▶ [Exercise] Reproduce the entries below exactly, but only from the line containing "This is because" to the line containing "of the pipeline.", inclusive.

[Records shown]

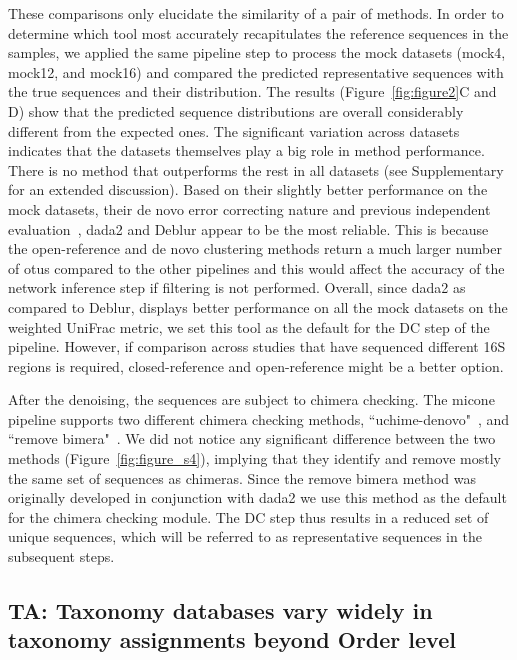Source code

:   These comparisons only elucidate the similarity of a pair of methods.
  In order to determine which tool most accurately recapitulates the reference sequences in the samples, we applied the same pipeline step to process the mock datasets (mock4, mock12, and mock16) and compared the predicted representative sequences with the true sequences and their distribution.
  The results (Figure~\ref{fig:figure2}C and D) show that the predicted sequence distributions are overall considerably different from the expected ones.
  The significant variation across datasets indicates that the datasets themselves play a big role in method performance.
  There is no method that outperforms the rest in all datasets (see Supplementary for an extended discussion).
  Based on their slightly better performance on the mock datasets, their de novo error correcting nature and previous independent evaluation~\cite{Nearing2018}, \ac{dada2} and Deblur appear to be the most reliable.
  This is because the open-reference and de novo clustering methods return a much larger number of \ac{otu}s compared to the other pipelines and this would affect the accuracy of the network inference step if filtering is not performed.
  Overall, since \ac{dada2} as compared to Deblur, displays better performance on all the mock datasets on the weighted UniFrac metric, we set this tool as the default for the DC step of the pipeline.
  However, if comparison across studies that have sequenced different 16S regions is required, closed-reference and open-reference might be a better option.

  After the denoising, the sequences are subject to chimera checking.
  The \ac{micone} pipeline supports two different chimera checking methods, ``uchime-denovo"~\cite{bolyenReproducibleInteractiveScalable2019}, and ``remove bimera"~\cite{Callahan2016}.
  We did not notice any significant difference between the two methods (Figure~\ref{fig:figure_s4}), implying that they identify and remove mostly the same set of sequences as chimeras.
  Since the remove bimera method was originally developed in conjunction with dada2 we use this method as the default for the chimera checking module.
  The DC step thus results in a reduced set of unique sequences, which will be referred to as representative sequences in the subsequent steps.

  \FloatBarrier

  \subsection*{TA: Taxonomy databases vary widely in taxonomy assignments beyond Order level}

[/Records shown]

▶ [Solution for this problem]
  This is because the open-reference and de novo clustering methods return a much larger number of \ac{otu}s compared to the other pipelines and this would affect the accuracy of the network inference step if filtering is not performed.
  Overall, since \ac{dada2} as compared to Deblur, displays better performance on all the mock datasets on the weighted UniFrac metric, we set this tool as the default for the DC step of the pipeline.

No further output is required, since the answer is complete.